Così come non avremo, tra poco da 26 anni, Ayrton Senna. Nato il 21 marzo del 1960, avrebbe compiuto sessant’anni. Senna c’entra altrettanto con la primavera. Chi non l’ha vissuto ma ama i motori ha comunque messo in circolo quel binomio fatale che lega il primo maggio a Imola. Proprio come la Milano-Sanremo, il gran premio di Imola trascinava l’Italia fuori dai primi vagiti della primavera ma dentro l’esplosione di calore e colori che in un paese come il nostro la mescola direttamente all’estate. Anche nel 1994, quella domenica pomeriggio che sarebbe stata la festa dei lavoratori in qualsiasi altro giorno ma ironicamente era già festiva di suo, quella gioiosa sensazione di benessere che ti prende con la bella stagione che avanza si interruppe con uno schianto sordo, lo stesso della curva del Tamburello. I brasiliani, di fronte alla paralisi provocata dal Coronavirus, ricordano che la loro vita in quei giorni si era interrotta in maniera non troppo diversa da adesso.

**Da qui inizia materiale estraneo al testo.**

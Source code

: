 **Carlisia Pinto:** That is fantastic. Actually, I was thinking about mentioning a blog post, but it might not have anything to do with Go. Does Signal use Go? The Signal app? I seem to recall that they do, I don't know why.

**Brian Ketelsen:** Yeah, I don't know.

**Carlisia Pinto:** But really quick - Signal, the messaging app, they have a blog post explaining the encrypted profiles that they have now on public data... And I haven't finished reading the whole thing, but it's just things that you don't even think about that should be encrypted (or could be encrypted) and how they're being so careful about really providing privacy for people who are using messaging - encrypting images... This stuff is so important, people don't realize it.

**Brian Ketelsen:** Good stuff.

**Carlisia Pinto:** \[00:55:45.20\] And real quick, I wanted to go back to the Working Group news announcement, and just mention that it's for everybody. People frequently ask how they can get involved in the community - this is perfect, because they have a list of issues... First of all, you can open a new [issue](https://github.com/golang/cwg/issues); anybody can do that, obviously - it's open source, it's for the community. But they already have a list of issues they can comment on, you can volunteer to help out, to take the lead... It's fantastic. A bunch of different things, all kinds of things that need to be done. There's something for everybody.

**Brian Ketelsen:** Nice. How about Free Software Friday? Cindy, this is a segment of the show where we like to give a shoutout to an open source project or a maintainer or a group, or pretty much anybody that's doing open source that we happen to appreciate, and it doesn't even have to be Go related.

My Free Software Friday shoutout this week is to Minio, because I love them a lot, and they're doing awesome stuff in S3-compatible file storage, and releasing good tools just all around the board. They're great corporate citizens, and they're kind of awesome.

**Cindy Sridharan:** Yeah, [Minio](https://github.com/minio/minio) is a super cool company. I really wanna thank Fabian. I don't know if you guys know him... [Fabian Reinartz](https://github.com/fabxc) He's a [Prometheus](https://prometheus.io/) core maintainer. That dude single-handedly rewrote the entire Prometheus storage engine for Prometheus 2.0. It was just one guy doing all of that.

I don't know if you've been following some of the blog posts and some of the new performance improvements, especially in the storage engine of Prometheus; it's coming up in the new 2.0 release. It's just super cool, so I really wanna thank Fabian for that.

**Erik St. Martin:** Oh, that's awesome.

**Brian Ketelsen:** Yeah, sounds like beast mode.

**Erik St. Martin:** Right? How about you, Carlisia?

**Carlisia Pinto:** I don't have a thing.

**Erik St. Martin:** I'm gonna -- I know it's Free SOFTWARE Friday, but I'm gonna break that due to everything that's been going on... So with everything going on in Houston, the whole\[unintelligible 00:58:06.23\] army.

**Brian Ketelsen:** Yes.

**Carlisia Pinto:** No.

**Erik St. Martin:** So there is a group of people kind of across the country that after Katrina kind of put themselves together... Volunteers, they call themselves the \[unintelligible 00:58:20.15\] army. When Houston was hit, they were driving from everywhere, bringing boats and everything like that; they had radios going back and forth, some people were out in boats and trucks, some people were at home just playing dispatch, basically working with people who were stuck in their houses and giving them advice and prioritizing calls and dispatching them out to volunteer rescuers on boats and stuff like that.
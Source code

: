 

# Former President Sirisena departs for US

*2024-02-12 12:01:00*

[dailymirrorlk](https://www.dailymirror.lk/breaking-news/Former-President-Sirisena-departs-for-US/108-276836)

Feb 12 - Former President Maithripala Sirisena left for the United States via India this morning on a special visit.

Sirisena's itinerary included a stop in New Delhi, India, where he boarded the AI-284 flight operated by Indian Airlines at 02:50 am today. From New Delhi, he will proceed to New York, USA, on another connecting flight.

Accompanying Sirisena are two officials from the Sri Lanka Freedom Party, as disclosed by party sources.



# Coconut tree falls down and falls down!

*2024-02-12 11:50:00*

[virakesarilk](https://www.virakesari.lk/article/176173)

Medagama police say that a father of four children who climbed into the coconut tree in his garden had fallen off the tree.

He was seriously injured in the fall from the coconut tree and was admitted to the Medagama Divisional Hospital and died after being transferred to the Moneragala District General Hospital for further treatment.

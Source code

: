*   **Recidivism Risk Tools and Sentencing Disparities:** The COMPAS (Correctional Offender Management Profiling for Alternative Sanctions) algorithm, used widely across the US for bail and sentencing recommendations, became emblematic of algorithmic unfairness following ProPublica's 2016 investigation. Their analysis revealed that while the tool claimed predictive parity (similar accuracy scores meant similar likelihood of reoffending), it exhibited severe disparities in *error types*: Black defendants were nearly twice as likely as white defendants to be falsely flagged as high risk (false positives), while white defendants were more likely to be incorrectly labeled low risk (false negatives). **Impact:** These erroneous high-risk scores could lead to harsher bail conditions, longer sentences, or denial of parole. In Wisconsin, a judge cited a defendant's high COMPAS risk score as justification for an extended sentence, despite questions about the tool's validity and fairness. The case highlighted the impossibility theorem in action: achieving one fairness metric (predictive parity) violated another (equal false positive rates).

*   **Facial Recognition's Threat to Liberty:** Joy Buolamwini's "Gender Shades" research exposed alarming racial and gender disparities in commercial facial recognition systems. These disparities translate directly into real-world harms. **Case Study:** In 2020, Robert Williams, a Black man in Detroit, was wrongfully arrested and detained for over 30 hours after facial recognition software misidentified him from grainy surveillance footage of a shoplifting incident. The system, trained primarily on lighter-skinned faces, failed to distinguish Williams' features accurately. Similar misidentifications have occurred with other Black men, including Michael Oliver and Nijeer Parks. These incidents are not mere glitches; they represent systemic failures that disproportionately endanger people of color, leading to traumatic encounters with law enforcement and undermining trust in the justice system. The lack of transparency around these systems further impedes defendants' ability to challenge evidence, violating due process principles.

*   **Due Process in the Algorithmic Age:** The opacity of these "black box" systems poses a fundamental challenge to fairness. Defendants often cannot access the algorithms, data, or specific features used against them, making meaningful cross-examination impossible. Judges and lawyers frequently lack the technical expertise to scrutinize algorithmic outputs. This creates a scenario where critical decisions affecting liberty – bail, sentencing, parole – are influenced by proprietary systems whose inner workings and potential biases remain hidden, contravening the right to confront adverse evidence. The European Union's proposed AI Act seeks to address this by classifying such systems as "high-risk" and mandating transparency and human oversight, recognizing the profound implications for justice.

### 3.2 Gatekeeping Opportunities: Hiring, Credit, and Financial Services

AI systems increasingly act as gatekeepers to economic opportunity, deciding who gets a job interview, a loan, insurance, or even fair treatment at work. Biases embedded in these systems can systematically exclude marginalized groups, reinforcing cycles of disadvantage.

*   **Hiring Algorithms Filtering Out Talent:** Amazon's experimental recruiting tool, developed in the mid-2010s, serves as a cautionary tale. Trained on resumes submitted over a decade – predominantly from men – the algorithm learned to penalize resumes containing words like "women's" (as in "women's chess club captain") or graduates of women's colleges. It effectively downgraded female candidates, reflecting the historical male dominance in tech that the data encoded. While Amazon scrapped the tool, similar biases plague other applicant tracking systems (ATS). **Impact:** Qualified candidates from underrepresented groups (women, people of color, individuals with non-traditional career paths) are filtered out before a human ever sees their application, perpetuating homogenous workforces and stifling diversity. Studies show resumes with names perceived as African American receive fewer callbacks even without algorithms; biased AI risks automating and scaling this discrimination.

Senna era un altro che la propria professione non solo la faceva, non solo la raccontava, ma la spiegava. Agli altri, agli avversari, a generazioni di piloti che lo presero come idolo e punto di riferimento in un bagliore che illumina ancora adesso, se è vero che Hamilton aveva un casco giallo in suo onore. Ma la spiegava anche a chi di mestiere non faceva il pilota, perché bastava vederlo guidare per capire. E se poi a volte non bastava, lui te lo spiegava a parole. Spesso in italiano. Ti faceva comprendere che non si trattava solo di girare intorno a un nastro di asfalto, ma c’era dentro tutta la complessa epica dell’essere umano che si tormenta e che rincorre e che raggiunto un obiettivo si mette all’opera per raggiungerne un altro. Senna in qualche modo era l’anello di congiunzione tra il reale concreto e il divino ipotizzato che serve per credere alle opere impossibili, fino a quando non sono state compiute. Molti altri grandi piloti hanno raccontato in maniera mirabile quello che facevano, così come tanti altri grandi giornalisti hanno raccontato in maniera mirabile lo sport. Ma pochi hanno saputo spiegarlo e tra quei pochi c’erano Gianni Mura e Ayrton Senna. La vita sa essere terribile, ma anche impeccabilmente poetica. Se si è presa uno esattamente il giorno in cui era nato l’altro.